[EXERCISE REQUIREMENTS] Only the number is needed: how many lines of the records include "qquad"?

Source texts of formatted documents:
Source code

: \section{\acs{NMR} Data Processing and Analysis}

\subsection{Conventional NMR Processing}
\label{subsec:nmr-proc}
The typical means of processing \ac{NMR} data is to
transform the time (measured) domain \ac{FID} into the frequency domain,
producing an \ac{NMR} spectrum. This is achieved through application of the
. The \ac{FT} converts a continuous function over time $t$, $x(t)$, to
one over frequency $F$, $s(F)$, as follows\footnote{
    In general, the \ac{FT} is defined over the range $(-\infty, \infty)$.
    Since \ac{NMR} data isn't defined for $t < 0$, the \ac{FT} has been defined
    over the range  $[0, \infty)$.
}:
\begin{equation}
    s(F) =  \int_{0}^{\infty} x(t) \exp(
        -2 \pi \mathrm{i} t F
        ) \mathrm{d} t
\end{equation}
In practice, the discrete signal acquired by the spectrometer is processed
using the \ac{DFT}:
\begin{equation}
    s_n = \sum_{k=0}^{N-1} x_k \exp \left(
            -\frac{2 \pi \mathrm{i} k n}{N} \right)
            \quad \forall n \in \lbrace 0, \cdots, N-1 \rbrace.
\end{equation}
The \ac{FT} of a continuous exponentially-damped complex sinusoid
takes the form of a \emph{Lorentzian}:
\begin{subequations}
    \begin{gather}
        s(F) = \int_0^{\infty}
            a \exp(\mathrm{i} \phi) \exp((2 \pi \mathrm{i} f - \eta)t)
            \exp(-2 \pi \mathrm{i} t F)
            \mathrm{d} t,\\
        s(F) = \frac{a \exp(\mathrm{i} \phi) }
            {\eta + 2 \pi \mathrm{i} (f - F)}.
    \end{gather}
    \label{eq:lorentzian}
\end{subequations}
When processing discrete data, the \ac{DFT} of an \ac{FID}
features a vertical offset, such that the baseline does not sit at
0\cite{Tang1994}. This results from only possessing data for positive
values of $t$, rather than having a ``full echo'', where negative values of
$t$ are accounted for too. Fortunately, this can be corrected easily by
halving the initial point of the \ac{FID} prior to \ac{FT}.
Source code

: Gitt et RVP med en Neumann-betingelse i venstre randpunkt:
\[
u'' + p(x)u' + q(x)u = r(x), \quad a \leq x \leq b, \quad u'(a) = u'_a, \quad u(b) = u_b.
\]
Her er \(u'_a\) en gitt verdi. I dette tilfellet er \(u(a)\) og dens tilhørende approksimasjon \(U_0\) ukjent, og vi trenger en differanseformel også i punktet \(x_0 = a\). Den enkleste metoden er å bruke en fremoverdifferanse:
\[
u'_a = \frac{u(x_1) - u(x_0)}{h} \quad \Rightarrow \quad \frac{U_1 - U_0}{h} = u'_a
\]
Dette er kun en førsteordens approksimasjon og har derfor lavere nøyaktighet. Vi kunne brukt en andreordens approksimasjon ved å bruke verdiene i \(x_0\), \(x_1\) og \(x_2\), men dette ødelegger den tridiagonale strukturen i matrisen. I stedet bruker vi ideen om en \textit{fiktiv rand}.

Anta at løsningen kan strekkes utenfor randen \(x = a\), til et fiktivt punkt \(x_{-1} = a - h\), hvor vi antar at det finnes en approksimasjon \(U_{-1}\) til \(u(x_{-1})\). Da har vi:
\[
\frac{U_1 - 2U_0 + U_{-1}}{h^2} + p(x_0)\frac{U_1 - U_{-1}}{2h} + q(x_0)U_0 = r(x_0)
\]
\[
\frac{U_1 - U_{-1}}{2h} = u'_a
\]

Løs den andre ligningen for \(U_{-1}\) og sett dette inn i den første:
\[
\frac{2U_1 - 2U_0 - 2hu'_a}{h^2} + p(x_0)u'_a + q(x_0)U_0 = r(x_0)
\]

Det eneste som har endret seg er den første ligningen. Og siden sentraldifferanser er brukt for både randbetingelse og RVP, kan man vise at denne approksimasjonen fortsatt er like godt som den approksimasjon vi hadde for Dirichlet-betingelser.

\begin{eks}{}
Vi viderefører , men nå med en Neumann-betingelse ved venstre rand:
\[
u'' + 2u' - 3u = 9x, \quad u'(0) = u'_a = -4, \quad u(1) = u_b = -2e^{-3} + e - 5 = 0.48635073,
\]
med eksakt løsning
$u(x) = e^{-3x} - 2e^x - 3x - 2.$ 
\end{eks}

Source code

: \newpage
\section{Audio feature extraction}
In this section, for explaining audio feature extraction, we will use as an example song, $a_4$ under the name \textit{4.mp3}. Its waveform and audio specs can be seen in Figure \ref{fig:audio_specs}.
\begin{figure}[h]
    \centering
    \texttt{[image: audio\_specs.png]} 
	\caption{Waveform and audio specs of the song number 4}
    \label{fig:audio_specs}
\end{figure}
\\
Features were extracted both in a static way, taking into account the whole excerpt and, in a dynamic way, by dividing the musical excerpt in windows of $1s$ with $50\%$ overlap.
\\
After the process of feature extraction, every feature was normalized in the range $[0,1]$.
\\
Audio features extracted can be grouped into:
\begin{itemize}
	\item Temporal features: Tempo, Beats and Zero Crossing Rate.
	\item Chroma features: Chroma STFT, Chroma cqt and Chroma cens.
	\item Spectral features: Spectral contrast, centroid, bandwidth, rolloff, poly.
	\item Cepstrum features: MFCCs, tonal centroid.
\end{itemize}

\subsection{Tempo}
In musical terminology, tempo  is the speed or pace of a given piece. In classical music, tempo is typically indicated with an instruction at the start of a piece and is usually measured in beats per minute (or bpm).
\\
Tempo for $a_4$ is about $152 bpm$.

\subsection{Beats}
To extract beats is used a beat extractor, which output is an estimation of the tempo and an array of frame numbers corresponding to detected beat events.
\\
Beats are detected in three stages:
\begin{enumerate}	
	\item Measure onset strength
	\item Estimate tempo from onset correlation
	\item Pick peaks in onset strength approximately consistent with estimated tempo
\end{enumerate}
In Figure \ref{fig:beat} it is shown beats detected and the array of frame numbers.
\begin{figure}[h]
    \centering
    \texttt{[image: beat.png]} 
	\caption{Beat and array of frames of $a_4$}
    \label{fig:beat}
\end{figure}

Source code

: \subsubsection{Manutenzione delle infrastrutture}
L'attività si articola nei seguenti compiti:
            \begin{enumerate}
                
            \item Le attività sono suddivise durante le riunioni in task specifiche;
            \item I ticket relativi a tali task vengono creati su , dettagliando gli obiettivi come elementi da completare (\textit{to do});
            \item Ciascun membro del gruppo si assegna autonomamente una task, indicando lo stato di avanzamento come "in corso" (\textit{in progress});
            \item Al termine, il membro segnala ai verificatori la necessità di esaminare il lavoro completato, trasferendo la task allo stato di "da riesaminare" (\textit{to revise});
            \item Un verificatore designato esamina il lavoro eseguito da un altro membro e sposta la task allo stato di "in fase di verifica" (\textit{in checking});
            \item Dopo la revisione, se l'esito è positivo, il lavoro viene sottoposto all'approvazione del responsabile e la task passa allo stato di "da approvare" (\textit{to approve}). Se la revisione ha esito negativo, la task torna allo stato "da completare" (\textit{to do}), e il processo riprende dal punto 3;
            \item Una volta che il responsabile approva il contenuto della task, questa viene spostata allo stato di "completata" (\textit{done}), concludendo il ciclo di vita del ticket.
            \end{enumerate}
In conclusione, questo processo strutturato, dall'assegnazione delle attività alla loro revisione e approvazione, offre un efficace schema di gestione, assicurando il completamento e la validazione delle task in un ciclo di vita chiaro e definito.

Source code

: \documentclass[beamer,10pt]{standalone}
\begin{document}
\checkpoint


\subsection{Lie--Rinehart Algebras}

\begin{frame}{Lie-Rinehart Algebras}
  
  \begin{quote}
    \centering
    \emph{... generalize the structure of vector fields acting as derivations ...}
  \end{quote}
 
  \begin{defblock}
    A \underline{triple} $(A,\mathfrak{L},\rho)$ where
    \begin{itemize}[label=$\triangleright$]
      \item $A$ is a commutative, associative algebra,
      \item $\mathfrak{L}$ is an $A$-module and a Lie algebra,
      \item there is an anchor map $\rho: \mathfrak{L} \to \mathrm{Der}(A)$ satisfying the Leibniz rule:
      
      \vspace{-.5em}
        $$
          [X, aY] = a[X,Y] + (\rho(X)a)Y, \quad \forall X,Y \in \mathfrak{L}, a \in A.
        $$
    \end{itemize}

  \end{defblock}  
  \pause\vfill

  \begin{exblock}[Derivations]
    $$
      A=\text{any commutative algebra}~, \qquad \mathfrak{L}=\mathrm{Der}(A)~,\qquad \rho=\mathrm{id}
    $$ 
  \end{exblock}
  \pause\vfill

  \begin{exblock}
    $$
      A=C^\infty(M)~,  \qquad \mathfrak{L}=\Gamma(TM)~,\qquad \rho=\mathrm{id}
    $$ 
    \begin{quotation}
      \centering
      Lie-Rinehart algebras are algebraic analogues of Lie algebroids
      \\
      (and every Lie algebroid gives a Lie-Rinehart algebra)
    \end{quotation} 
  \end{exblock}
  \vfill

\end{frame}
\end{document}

[TASK SOLUTION] 2